Direct-Attached MD3860f Array, 60x 8TB drives, and creating a 300 to 400 TB drive in Windows Server 2012 R2

We're extending the storage for a PE 730xd backup server with 24 internal drives by adding an FC-attached MD3860f aray, with 60x 8TB drives.

We've kicked around 10, 12, and 15-disk RAID LUNs (RAID5 or RAID-dual-parity). 5x 12-disk RAID-DP LUNS is our most likely layout. We've tested a RAID-DP disk rebuild, and it took 40 hours, so RAID5 probably isn't going to work.

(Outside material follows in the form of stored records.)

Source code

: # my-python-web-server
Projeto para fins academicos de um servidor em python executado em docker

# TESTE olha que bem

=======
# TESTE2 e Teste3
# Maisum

From multiple LUNS, we want one big drive in Windows. We could do this with a logical drive spanning 5 LUNS/volumes, but Dell PowerVault support folks cautioned us not to do this.

We could look at Windows Storage Spaces, but that doesn't work for FC (or iSCSI) drives.

We could use Dell Dynamic Disk Pools (recommended by Dell support) but these max out at 64 TB per virtual disk, so we would still have to link/stripe/extend these drives together in Windows.

So... how do people do this with MD3 arrays?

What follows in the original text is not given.